By Simren Shah
Associate Features Editor
So much of cultural identity resides in language and names. Society has attached certain expectations to names; particularly, society has assigned assumptions of what people with certain names should look like. Well, what happens when someone’s appearance does not necessarily match their name?
My name is Simren Shah and I am a white brown girl.
My mother’s ethnicity includes various shades of caucasian, however my father immigrated from India when he was around my age. As a result my skin is white, my name is Indian, and my features are somewhere in between.
Upon first impression, most people assume I am just white. My name is usually a shock factor. While I receive many compliments about my name, introductions can be awkward for me since questions about its pronunciation and origin are bound to arise.
“Oh I knew you were mixed with something” or “oh yes, the hair and the eyes… it makes sense now,” are some comments I have heard many times. These comments are harmless, but sometimes I contemplate how people who appear to be of only one ethnicity do not receive comments on their features upon meeting someone.
Oftentimes, I find myself settling for telling people that my grandmother chose my name (which is true) and that I have no idea why (which is untrue). I also shorten my name to “Sim” for ease of pronunciation. I can pass for white, so why make a fuss? How can I be Indian if I do not fit the category that people have in their minds for Indian people?

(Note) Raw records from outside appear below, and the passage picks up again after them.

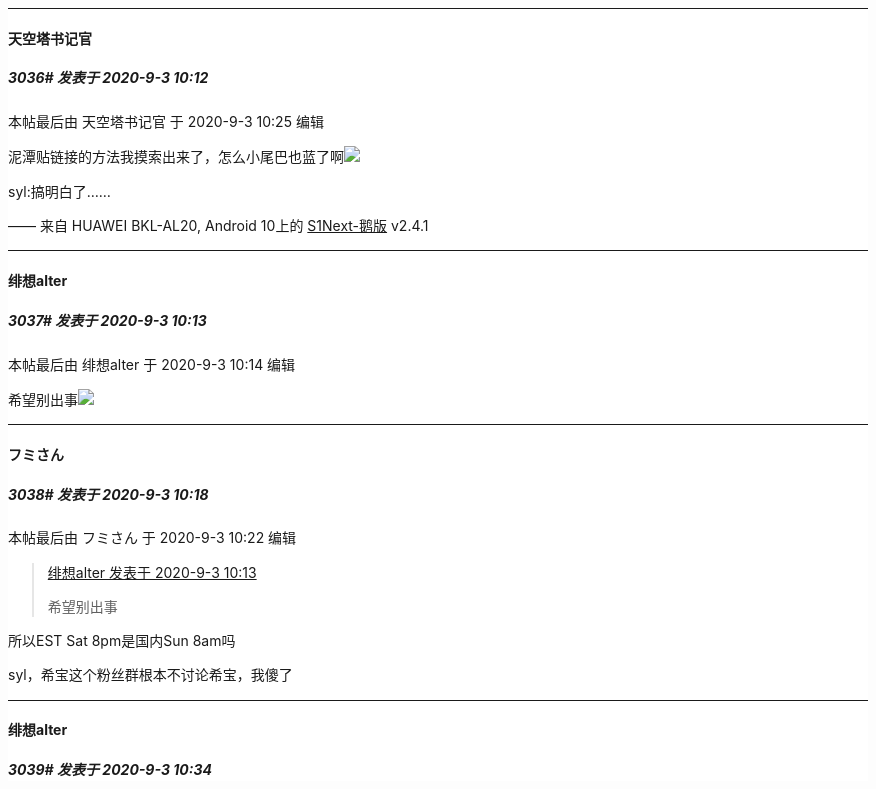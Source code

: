 

-----

####  天空塔书记官  
##### 3036#       发表于 2020-9-3 10:12



 本帖最后由 天空塔书记官 于 2020-9-3 10:25 编辑 

泥潭贴链接的方法我摸索出来了，怎么小尾巴也蓝了啊<img src="https://static.saraba1st.com/image/smiley/face2017/001.png" referrerpolicy="no-referrer">

syl:搞明白了……

—— 来自 HUAWEI BKL-AL20, Android 10上的 [S1Next-鹅版](https://github.com/ykrank/S1-Next/releases) v2.4.1







-----

####  绯想alter  
##### 3037#       发表于 2020-9-3 10:13



 本帖最后由 绯想alter 于 2020-9-3 10:14 编辑 

希望别出事<img src="https://p.sda1.dev/0/50b59aad3829e5a0607215e8d1cacb48/IMG_A9BFC788DB75C0E3DBE517180A14FD63.png" referrerpolicy="no-referrer">







-----

####  フミさん  
##### 3038#       发表于 2020-9-3 10:18



 本帖最后由 フミさん 于 2020-9-3 10:22 编辑 
<blockquote><a href="httphttps://bbs.saraba1st.com/2b/forum.php?mod=redirect&amp;goto=findpost&amp;pid=48626663&amp;ptid=1956416" target="_blank">绯想alter 发表于 2020-9-3 10:13</a>

希望别出事</blockquote>
所以EST Sat 8pm是国内Sun 8am吗

syl，希宝这个粉丝群根本不讨论希宝，我傻了







-----

####  绯想alter  
##### 3039#       发表于 2020-9-3 10:34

Lately, I have been questioning whether or not I am doing a disservice to my grandmother by not having pride in my name. She chose mine and my sister’s names from famous Indian films.
Sometimes, I feel that because I appear to be white I am not entitled to explore my Indian heritage. It has been a strange experience to not look very much like half of my family. I have been given white privilege but in receiving privilege I have subconsciously made an effort to be more caucasian.
Why should I have the benefits of privilege but also have diversity?
Sometimes it is easier for me to change my name to something more “American” when I meet someone I probably won’t see again. Some days, I’m just “Sim.” Other times, I change my vowel and become “Sam.” I usually go for “Sam” when ordering coffee or when retail staff ask me for my name so they can write it outside my dressing room. It is sadly convenient to be able to push aside my culture whenever I choose.
I am able to bypass the “what are you” and “where are you from” questions. However, to answer those questions: I am a human and I was born in Connecticut, but I grew up about forty-five minutes away from Millersville University. I know those are not the answers that people are searching for, though.
To comply with the real intents of those questions, I am half Indian (from India, not Native American), and I am half white. No, my father was not born here. Yes, my mother is white. Yes, I was born in America.
Yes, I am proud of my culture but it is hard to decide who I am when what is inside is not fully evident on the outside. I am a white brown girl and I am taking steps to embrace that.